Pour Laura (le prénom a été modifié), 24 ans, emménager en colocation à Paris avec une amie est d’abord la promesse d’« une pyjama party chaque soir ». Sur le papier, les copines, qui se sont rencontrées en école d’ingénieur, ont tout pour que cela se passe bien : des postes dans la capitale, des vies de célibataires, un appartement de 70 mètres carrés, avec un grand salon et deux chambres séparées. Rapidement, elles accordent même leurs violons sur leur vie sentimentale : chacune d’elles commence à fréquenter un garçon.
« On a 24 ans, donc au départ ce n’était pas sérieux, et on trouvait ça drôle de ramener nos deux “plans culs” à l’appart en même temps », se souvient l’ingénieure, habituée des colocations depuis le début de ses études. Chacune invite plusieurs fois par semaine son compagnon à dormir. Mais le copain de son amie est présent presque sept jours sur sept, et leur couple prend de plus en plus de place. Le malaise de Laura grandit.
Il y a ces disputes quotidiennes des amoureux dans les parties communes, et puis la « problématique des ébats ». De sa chambre mal isolée, Laura est souvent réveillée par les échos de la vie sexuelle manifestement « épanouie » de sa colocataire.
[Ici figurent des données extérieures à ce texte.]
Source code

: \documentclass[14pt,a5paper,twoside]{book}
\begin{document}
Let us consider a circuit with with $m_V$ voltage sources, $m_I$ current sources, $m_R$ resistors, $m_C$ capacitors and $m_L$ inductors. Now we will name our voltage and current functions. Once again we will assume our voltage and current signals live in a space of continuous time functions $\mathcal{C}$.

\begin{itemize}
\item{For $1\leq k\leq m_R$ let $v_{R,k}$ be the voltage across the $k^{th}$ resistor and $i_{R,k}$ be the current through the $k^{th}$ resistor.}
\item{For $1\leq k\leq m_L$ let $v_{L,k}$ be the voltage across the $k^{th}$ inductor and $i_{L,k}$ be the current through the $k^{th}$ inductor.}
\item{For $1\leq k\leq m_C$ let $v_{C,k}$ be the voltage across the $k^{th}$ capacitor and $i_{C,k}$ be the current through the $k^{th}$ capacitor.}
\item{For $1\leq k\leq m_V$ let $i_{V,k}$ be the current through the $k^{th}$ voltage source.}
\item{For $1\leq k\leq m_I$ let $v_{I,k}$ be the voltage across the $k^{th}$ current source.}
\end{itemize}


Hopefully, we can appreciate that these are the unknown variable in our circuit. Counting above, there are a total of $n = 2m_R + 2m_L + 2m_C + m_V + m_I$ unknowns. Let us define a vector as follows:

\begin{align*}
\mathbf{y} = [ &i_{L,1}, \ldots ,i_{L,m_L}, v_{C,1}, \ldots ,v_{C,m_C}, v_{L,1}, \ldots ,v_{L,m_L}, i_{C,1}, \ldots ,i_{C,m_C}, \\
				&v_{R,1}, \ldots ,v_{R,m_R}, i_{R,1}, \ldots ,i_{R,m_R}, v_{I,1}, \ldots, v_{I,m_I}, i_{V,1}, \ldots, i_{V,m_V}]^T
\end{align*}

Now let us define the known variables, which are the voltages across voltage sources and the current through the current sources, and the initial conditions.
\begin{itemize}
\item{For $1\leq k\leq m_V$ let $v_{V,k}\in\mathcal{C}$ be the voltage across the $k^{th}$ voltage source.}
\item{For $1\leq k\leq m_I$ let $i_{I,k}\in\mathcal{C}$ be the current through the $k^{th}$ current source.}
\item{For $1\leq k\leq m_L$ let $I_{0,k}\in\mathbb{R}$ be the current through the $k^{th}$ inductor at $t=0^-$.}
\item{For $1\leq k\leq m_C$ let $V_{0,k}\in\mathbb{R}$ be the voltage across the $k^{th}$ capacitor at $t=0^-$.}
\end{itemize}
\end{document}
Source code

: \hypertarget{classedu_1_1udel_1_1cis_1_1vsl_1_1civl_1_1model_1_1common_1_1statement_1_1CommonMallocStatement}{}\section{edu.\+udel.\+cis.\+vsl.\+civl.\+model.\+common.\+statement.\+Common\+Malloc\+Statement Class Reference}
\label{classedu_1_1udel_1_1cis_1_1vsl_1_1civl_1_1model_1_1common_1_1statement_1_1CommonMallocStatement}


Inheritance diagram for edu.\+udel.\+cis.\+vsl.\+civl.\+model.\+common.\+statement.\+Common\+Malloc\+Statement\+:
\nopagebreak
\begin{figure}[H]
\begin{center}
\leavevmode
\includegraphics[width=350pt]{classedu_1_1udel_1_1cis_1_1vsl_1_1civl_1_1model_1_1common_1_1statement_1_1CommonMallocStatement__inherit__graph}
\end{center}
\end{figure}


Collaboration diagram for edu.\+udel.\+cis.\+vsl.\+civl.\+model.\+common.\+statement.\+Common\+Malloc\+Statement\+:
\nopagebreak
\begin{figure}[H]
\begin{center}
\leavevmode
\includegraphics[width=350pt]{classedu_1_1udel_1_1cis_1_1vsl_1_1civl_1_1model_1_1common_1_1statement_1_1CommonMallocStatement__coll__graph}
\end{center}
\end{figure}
Un matelas grinçant, des douches nocturnes, des déplacements dénudés dans l’appartement la poussent à conclure qu’elles n’ont « pas la même notion de l’intimité ». « On en a parlé, mais on ne se comprend pas », dit Laura dans un soupir. Difficile pour les jeunes actives de trouver le bon équilibre entre leur amitié cohabitante et leurs relations de couple respectives.
Les amies pensaient cohabiter pour au moins trois ans, mais, au bout de dix mois, Laura envisage déjà de s’enfuir. Pour préserver son amitié et se sentir mieux chez elle. En emménageant avec son copain, elle pourra aussi faire des économies sur le loyer – actuellement d’environ 1 000 euros, charges comprises.
« Une forme de légèreté, pour expérimenter »
La vingtaine, décennie du passage à l’âge adulte, est pour beaucoup de jeunes celle de la fin des études, mais aussi d’une forme d’engagement amoureux plus sérieux. Des étapes de vie qui peuvent jalonner un parcours de déménagements. Parmi les solutions de logement possibles – vivre chez ses parents, seul, en concubinage –, la colocation implique de partager un lieu de résidence entre plusieurs personnes sans liens familiaux ou conjugaux.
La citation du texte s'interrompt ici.